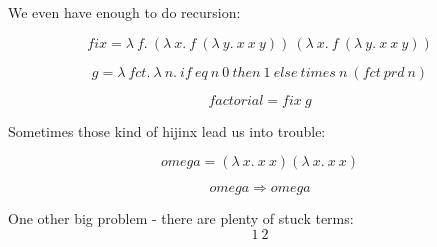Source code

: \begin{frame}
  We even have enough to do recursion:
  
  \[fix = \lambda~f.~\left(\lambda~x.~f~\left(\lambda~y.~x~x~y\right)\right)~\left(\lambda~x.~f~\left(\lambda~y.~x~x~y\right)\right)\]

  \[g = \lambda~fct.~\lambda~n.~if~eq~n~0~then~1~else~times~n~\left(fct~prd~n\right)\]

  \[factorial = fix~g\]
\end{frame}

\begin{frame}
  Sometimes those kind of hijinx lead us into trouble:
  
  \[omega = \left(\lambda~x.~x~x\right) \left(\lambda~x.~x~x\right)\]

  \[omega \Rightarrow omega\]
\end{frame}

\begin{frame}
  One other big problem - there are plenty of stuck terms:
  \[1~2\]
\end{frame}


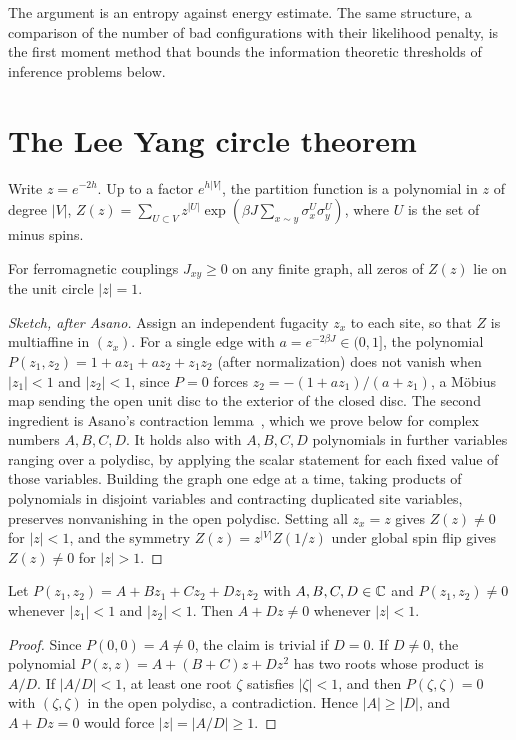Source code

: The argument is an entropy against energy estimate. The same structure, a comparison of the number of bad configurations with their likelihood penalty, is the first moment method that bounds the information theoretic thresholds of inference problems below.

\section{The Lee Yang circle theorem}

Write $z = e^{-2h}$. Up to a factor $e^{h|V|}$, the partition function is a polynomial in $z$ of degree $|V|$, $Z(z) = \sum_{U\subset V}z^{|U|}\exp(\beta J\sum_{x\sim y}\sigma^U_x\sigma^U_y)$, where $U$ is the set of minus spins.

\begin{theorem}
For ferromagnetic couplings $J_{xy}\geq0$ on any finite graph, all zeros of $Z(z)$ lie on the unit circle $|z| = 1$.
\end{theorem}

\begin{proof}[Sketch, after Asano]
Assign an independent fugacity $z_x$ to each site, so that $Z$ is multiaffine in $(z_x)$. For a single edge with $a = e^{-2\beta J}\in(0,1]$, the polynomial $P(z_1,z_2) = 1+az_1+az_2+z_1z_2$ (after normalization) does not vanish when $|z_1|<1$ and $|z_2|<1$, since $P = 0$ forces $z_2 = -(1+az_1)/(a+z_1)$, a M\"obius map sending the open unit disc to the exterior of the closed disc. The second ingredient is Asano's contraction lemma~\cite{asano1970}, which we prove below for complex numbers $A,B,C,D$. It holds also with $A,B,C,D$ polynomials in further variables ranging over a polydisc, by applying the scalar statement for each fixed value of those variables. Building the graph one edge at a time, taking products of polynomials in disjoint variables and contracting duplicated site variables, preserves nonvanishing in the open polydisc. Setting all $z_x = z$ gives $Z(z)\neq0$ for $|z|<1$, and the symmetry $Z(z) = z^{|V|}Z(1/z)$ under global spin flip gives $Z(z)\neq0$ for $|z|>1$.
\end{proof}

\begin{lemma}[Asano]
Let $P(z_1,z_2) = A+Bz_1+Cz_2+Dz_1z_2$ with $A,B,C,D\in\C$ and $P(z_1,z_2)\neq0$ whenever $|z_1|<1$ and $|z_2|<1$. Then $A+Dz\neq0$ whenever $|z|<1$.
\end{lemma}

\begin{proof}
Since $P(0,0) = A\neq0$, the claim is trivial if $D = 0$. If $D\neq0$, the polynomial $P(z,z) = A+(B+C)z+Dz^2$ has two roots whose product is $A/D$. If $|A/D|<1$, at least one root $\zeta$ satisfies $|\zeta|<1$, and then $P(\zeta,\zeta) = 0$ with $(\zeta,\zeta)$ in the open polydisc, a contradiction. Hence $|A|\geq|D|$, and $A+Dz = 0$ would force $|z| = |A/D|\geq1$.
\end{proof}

---

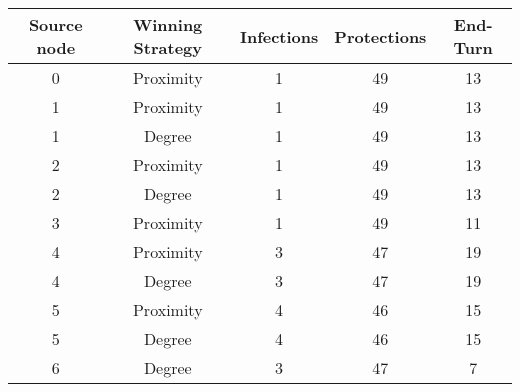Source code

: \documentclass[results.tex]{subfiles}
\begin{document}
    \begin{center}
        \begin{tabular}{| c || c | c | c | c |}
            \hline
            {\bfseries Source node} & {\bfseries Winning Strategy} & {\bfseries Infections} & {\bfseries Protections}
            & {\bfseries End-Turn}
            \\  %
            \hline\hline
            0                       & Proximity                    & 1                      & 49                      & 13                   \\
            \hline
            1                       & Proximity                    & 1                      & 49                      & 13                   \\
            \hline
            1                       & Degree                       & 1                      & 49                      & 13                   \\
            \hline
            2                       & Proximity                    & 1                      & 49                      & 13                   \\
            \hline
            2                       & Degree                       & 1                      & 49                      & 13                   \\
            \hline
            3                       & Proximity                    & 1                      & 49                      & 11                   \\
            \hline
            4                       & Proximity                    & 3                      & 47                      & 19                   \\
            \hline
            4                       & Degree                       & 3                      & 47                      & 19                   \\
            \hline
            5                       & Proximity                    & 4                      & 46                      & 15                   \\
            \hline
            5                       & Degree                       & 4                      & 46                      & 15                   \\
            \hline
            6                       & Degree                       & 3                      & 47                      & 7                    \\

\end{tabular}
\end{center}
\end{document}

...

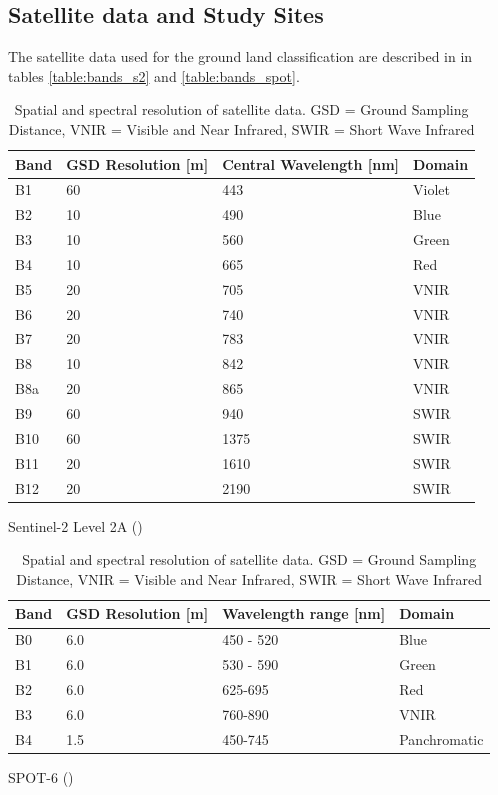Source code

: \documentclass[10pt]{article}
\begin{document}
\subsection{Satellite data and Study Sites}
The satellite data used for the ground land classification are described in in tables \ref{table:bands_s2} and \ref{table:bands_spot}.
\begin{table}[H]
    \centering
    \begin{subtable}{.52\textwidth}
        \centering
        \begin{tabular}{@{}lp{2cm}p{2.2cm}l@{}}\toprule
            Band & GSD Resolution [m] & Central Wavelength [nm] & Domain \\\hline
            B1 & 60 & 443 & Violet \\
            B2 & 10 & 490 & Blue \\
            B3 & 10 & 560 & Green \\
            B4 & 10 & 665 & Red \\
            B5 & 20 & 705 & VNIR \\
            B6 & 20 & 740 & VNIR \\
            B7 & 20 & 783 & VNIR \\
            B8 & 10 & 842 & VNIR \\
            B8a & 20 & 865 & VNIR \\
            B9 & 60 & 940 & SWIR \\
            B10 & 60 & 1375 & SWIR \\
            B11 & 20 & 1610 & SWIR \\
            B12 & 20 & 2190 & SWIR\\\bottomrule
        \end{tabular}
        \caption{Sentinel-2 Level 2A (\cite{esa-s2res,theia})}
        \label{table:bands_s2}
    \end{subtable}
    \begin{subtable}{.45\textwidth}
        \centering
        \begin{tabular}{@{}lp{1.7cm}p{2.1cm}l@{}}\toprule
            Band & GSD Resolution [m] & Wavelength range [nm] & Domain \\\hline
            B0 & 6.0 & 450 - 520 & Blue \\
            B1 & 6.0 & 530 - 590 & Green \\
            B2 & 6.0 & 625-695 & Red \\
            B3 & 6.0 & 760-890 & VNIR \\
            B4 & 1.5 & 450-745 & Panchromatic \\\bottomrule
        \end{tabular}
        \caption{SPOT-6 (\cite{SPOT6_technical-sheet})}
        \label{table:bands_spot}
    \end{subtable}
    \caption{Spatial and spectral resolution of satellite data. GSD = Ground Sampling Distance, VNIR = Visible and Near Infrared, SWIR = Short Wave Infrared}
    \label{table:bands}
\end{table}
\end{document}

● **What is expected**
All lines of the entries above where "caption" turns up should be reported.

● **Task answer**
        \caption{Sentinel-2 Level 2A (\cite{esa-s2res,theia})}
        \caption{SPOT-6 (\cite{SPOT6_technical-sheet})}
    \caption{Spatial and spectral resolution of satellite data. GSD = Ground Sampling Distance, VNIR = Visible and Near Infrared, SWIR = Short Wave Infrared}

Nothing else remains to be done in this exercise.